Tuesday, July 20, 2010

MLB Threatens To ‘terminate’ Rangers ‘franchise’



The most undercovered story of the summer, and maybe the year, is the outrageous circumstances of the sale of the Texas Rangers.

Before your eyes glaze over, understand that this story is very important as it pertains to the financial future of individual major league clubs. It also could dictate if the Texas Rangers exist this time next year - if MLB’s rhetoric is to be believed.


If you’ve read this site over the years, you know by now that MLB has done all it could to turn over franchises to owners who either lack the financial resources, as in the McCourts, or the willingness, as in the late Carl Pohlad, to invest Yankee-esque sums into player payroll.

Most recently, MLB handed over one of the crown jewels of its league, the Chicago Cubs, to a highly-leveraged buyer in Tom Ricketts. Ricketts was chosen to take over the team despite his lack of liquidity and inability to field the highest bid for the franchise.

Why? Because MLB doesn’t want the Cubs to end up with a $200 million payroll, which would drive up costs for other owners, contribute to further competitive imbalance and possibly lead to additional labor strife.

Of course, if MLB had a revenue sharing agreement like the NFL, Cubs fans wouldn’t have to worry about having an underfunded owner running their beloved team. (In the third-largest market!) Because of the petty greed of the league’s individual owners, no such revenue sharing plan exists - forcing league commissioner Bud Selig to jury-rig MLB ownership ranks to prevent another Steinbrenner-type owner. (See shooting down Mark Cuban in his bid for the Cubs.)

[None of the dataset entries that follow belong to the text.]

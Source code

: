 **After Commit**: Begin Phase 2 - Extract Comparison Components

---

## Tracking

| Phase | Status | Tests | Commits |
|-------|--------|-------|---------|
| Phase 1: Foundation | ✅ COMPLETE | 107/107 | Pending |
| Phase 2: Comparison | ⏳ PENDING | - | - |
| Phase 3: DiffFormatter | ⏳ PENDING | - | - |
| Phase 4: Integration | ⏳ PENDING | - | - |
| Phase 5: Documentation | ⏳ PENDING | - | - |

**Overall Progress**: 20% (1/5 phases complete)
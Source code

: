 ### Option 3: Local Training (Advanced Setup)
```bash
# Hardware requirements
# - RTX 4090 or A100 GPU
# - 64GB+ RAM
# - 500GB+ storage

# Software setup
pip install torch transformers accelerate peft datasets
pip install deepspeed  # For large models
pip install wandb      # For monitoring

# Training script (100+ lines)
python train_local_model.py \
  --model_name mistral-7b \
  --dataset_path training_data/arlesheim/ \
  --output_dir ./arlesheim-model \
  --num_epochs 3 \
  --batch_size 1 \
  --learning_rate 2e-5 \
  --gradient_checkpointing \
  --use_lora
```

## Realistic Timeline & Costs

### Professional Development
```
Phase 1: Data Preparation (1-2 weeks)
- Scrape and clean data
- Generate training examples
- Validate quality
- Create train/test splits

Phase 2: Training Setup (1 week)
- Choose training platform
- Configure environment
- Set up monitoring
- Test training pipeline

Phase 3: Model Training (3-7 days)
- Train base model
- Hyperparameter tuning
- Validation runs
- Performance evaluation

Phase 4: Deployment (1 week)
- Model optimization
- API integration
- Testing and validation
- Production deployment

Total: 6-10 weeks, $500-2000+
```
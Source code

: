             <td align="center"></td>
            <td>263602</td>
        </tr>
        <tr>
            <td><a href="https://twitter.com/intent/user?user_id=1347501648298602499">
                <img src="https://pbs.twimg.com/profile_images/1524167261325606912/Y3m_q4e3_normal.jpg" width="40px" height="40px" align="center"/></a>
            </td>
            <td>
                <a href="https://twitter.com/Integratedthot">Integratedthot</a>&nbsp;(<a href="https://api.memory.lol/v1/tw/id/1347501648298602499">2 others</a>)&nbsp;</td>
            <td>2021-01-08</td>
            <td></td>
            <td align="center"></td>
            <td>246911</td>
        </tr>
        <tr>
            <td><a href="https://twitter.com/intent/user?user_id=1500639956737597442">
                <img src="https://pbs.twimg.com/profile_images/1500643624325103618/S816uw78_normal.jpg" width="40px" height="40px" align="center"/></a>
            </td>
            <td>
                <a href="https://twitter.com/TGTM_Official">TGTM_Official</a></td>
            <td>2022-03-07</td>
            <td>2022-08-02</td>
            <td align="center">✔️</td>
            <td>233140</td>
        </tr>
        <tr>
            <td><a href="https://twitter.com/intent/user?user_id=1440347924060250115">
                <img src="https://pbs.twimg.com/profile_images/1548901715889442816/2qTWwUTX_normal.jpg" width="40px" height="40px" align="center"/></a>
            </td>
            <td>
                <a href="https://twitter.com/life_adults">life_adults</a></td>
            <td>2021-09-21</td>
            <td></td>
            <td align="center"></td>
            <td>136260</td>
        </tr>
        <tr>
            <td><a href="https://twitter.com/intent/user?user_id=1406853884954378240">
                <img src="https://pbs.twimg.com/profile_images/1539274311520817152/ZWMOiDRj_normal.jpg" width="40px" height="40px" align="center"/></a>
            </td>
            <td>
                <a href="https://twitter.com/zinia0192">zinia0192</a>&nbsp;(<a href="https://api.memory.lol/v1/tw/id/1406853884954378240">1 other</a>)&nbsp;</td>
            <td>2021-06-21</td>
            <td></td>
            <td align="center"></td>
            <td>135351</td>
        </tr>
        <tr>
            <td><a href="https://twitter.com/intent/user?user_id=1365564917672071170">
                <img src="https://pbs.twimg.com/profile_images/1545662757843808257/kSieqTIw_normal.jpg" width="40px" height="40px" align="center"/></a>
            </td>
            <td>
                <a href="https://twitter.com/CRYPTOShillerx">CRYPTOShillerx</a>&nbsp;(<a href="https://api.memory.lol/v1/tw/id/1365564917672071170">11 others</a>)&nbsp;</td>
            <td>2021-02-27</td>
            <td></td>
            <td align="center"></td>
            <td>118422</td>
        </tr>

That brings us to Selig’s latest payroll-chopping opportunity: The Texas Rangers.

Thanks to years of irresponsible borrowing and a subsequent mountain of debt, Rangers Owners Tom Hicks was forced by MLB to put the franchise up for sale last year. 15 months later, the team has not yet changed hands because the folks who lent the Rangers untold millions actually expect to … *gasp* … get paid! How dare they!

Despite the dire financial condition of the Rangers, Selig was hoping he could railroad Nolan Ryan and Chuck Greenberg into the Rangers ownership suite over a fully-financed bid from Houston businessman Jim Crane - among others - by forcing the franchise into bankruptcy.

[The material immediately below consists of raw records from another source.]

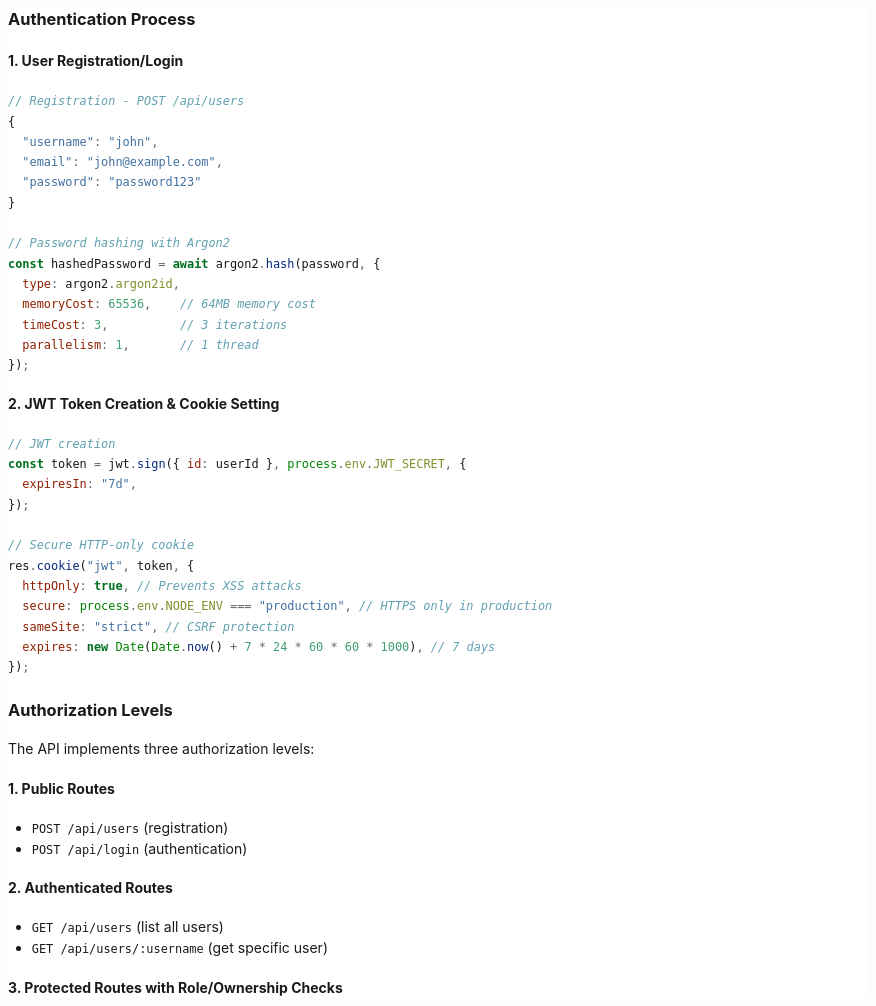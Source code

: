 ### Authentication Process

#### 1. User Registration/Login

```javascript
// Registration - POST /api/users
{
  "username": "john",
  "email": "john@example.com",
  "password": "password123"
}

// Password hashing with Argon2
const hashedPassword = await argon2.hash(password, {
  type: argon2.argon2id,
  memoryCost: 65536,    // 64MB memory cost
  timeCost: 3,          // 3 iterations
  parallelism: 1,       // 1 thread
});
```

#### 2. JWT Token Creation & Cookie Setting

```javascript
// JWT creation
const token = jwt.sign({ id: userId }, process.env.JWT_SECRET, {
  expiresIn: "7d",
});

// Secure HTTP-only cookie
res.cookie("jwt", token, {
  httpOnly: true, // Prevents XSS attacks
  secure: process.env.NODE_ENV === "production", // HTTPS only in production
  sameSite: "strict", // CSRF protection
  expires: new Date(Date.now() + 7 * 24 * 60 * 60 * 1000), // 7 days
});
```

### Authorization Levels

The API implements three authorization levels:

#### 1. Public Routes

- `POST /api/users` (registration)
- `POST /api/login` (authentication)

#### 2. Authenticated Routes

- `GET /api/users` (list all users)
- `GET /api/users/:username` (get specific user)

#### 3. Protected Routes with Role/Ownership Checks
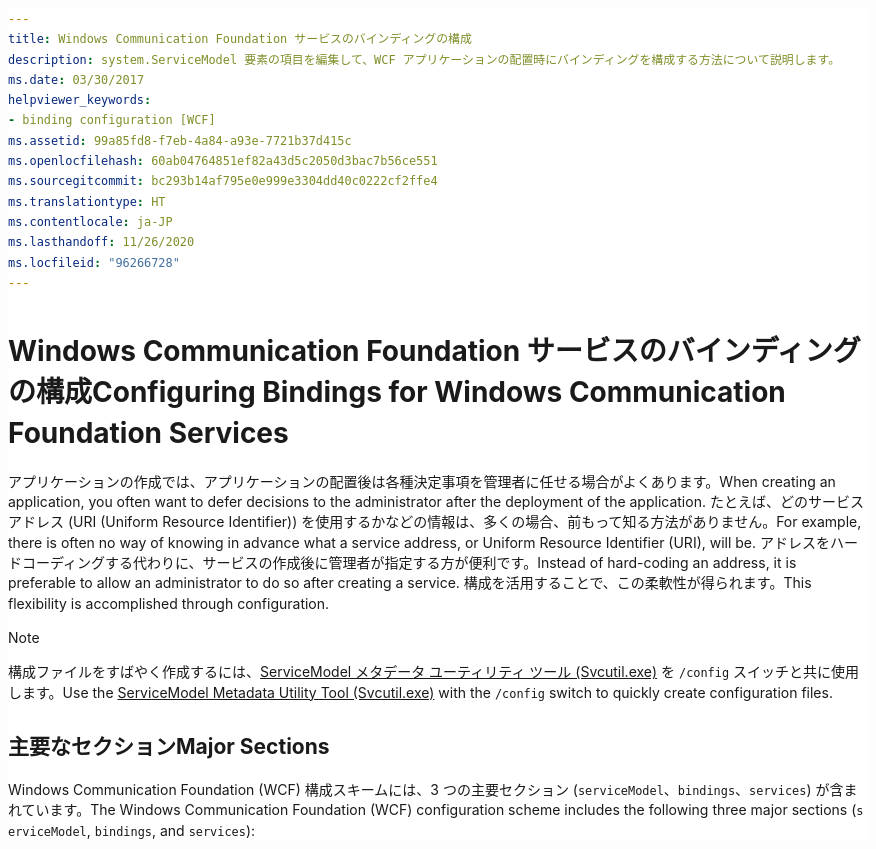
 ```yaml
---
title: Windows Communication Foundation サービスのバインディングの構成
description: system.ServiceModel 要素の項目を編集して、WCF アプリケーションの配置時にバインディングを構成する方法について説明します。
ms.date: 03/30/2017
helpviewer_keywords:
- binding configuration [WCF]
ms.assetid: 99a85fd8-f7eb-4a84-a93e-7721b37d415c
ms.openlocfilehash: 60ab04764851ef82a43d5c2050d3bac7b56ce551
ms.sourcegitcommit: bc293b14af795e0e999e3304dd40c0222cf2ffe4
ms.translationtype: HT
ms.contentlocale: ja-JP
ms.lasthandoff: 11/26/2020
ms.locfileid: "96266728"
---
```

# <a name="configuring-bindings-for-windows-communication-foundation-services"></a><span data-ttu-id="da7c0-103">Windows Communication Foundation サービスのバインディングの構成</span><span class="sxs-lookup"><span data-stu-id="da7c0-103">Configuring Bindings for Windows Communication Foundation Services</span></span>

<span data-ttu-id="da7c0-104">アプリケーションの作成では、アプリケーションの配置後は各種決定事項を管理者に任せる場合がよくあります。</span><span class="sxs-lookup"><span data-stu-id="da7c0-104">When creating an application, you often want to defer decisions to the administrator after the deployment of the application.</span></span> <span data-ttu-id="da7c0-105">たとえば、どのサービス アドレス (URI (Uniform Resource Identifier)) を使用するかなどの情報は、多くの場合、前もって知る方法がありません。</span><span class="sxs-lookup"><span data-stu-id="da7c0-105">For example, there is often no way of knowing in advance what a service address, or Uniform Resource Identifier (URI), will be.</span></span> <span data-ttu-id="da7c0-106">アドレスをハードコーディングする代わりに、サービスの作成後に管理者が指定する方が便利です。</span><span class="sxs-lookup"><span data-stu-id="da7c0-106">Instead of hard-coding an address, it is preferable to allow an administrator to do so after creating a service.</span></span> <span data-ttu-id="da7c0-107">構成を活用することで、この柔軟性が得られます。</span><span class="sxs-lookup"><span data-stu-id="da7c0-107">This flexibility is accomplished through configuration.</span></span>  
  
> [!NOTE]
> <span data-ttu-id="da7c0-108">構成ファイルをすばやく作成するには、[ServiceModel メタデータ ユーティリティ ツール (Svcutil.exe)](servicemodel-metadata-utility-tool-svcutil-exe.md) を `/config` スイッチと共に使用します。</span><span class="sxs-lookup"><span data-stu-id="da7c0-108">Use the [ServiceModel Metadata Utility Tool (Svcutil.exe)](servicemodel-metadata-utility-tool-svcutil-exe.md) with the `/config` switch to quickly create configuration files.</span></span>  
  
## <a name="major-sections"></a><span data-ttu-id="da7c0-109">主要なセクション</span><span class="sxs-lookup"><span data-stu-id="da7c0-109">Major Sections</span></span>  

 <span data-ttu-id="da7c0-110">Windows Communication Foundation (WCF) 構成スキームには、3 つの主要セクション (`serviceModel`、`bindings`、`services`) が含まれています。</span><span class="sxs-lookup"><span data-stu-id="da7c0-110">The Windows Communication Foundation (WCF) configuration scheme includes the following three major sections (`serviceModel`, `bindings`, and `services`):</span></span>  
  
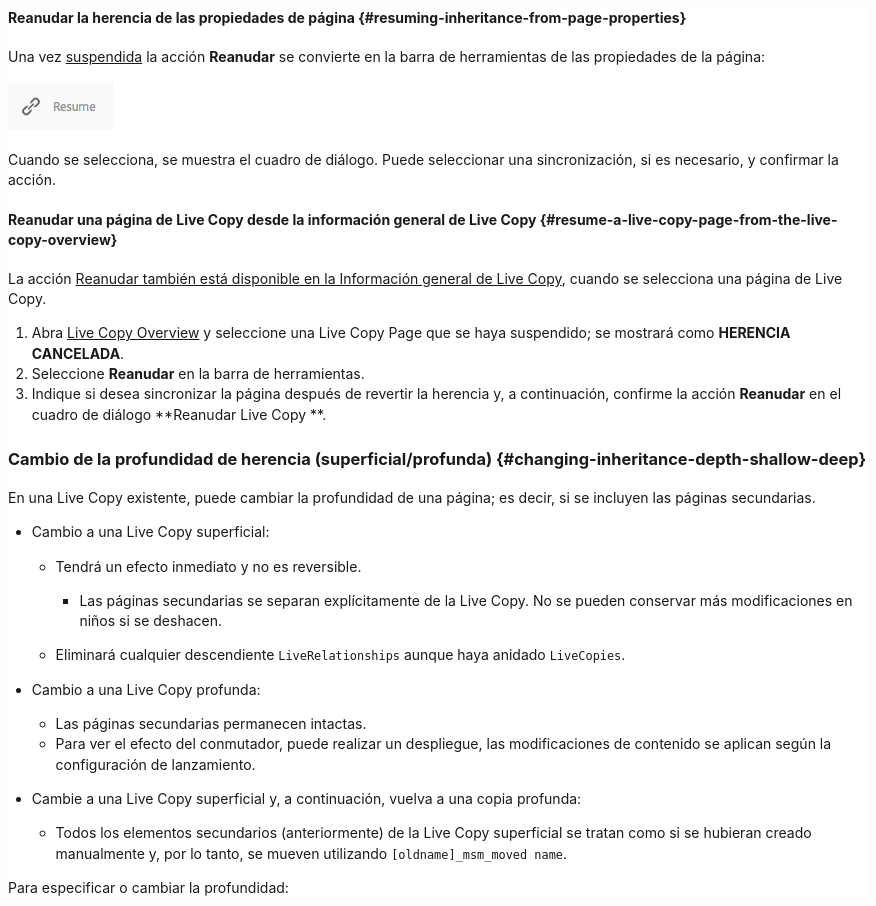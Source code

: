 #### Reanudar la herencia de las propiedades de página {#resuming-inheritance-from-page-properties}

Una vez [suspendida](#suspending-inheritance-from-page-properties) la acción **Reanudar** se convierte en la barra de herramientas de las propiedades de la página:

![chlimage_1-229](assets/chlimage_1-229.png)

Cuando se selecciona, se muestra el cuadro de diálogo. Puede seleccionar una sincronización, si es necesario, y confirmar la acción.

#### Reanudar una página de Live Copy desde la información general de Live Copy {#resume-a-live-copy-page-from-the-live-copy-overview}

La acción [Reanudar también está disponible en la Información general de Live Copy](/help/sites-administering/msm-livecopy-overview.md#using-the-live-copy-overview), cuando se selecciona una página de Live Copy.

1. Abra [Live Copy Overview](/help/sites-administering/msm-livecopy-overview.md#using-the-live-copy-overview) y seleccione una Live Copy Page que se haya suspendido; se mostrará como **HERENCIA CANCELADA**.
1. Seleccione **Reanudar** en la barra de herramientas.
1. Indique si desea sincronizar la página después de revertir la herencia y, a continuación, confirme la acción **Reanudar** en el cuadro de diálogo **Reanudar Live Copy **.

### Cambio de la profundidad de herencia (superficial/profunda) {#changing-inheritance-depth-shallow-deep}

En una Live Copy existente, puede cambiar la profundidad de una página; es decir, si se incluyen las páginas secundarias.

* Cambio a una Live Copy superficial:

   * Tendrá un efecto inmediato y no es reversible.

      * Las páginas secundarias se separan explícitamente de la Live Copy. No se pueden conservar más modificaciones en niños si se deshacen.
   * Eliminará cualquier descendiente `LiveRelationships` aunque haya anidado `LiveCopies`.


* Cambio a una Live Copy profunda:

   * Las páginas secundarias permanecen intactas.
   * Para ver el efecto del conmutador, puede realizar un despliegue, las modificaciones de contenido se aplican según la configuración de lanzamiento.

* Cambie a una Live Copy superficial y, a continuación, vuelva a una copia profunda:

   * Todos los elementos secundarios (anteriormente) de la Live Copy superficial se tratan como si se hubieran creado manualmente y, por lo tanto, se mueven utilizando `[oldname]_msm_moved name`.

Para especificar o cambiar la profundidad:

But when a bankruptcy judge noted that Crane was willing to come a lot closer to making lenders whole than Ryan and Greenberg, he cut down Selig’s end run.

How far will Selig & Co. go in forcing their cronies onto clubs?

Today the NEW YORK TIMES has this reaction from MLB to the bankruptcy judge who refused to yield to Selig’s attempt to hand his buddies the Rangers - which would’ve immediately screwed lenders out of hundreds of millions:

One of Selig’s lawyers vowed profanely in a conference call that if the judge did not approve the team’s prepackaged bankruptcy plan, which would have sped approval of the Greenberg-Ryan bid, M.L.B. would terminate the franchise, according to a person on the call.

That’s right, MLB would shut down the Rangers if a bankruptcy judge did not allow them to give the team to Ryan and Greenberg. In other words, if you make Bud Selig & Co. actually follow the letter of the law, they’ll just take their ball and go home.

Rather than give the team to the current highest bidder, the bankruptcy judge now plans to put the club up for auction on August 4. The club’s creditors, like J.P. Morgan bank, think the team could ultimately fetch nearly $1 Billion, but with auction deadline just two weeks away and MLB threatening to “terminate” the franchise if its cronies aren’t gifted the team, can you see an outsider trying to crash Selig & Co.’s private club?

If Ryan and Greenberg do end up with the team, that’s good news for small market clubs who have less money to spend on payroll. But is end-running lenders out of hundreds of millions of dollars by manipulating the legal system really the way to make that happen?

I’m a Kansas City Royals fans, so I would stand to gain from the Rangers being unwilling or unable to field a nine-figure payroll, but somehow MLB’s underhanded methods don’t fill me with optimism.

What would this mean for our Spokane Indians? A Texas Rangers affiliate!!!!!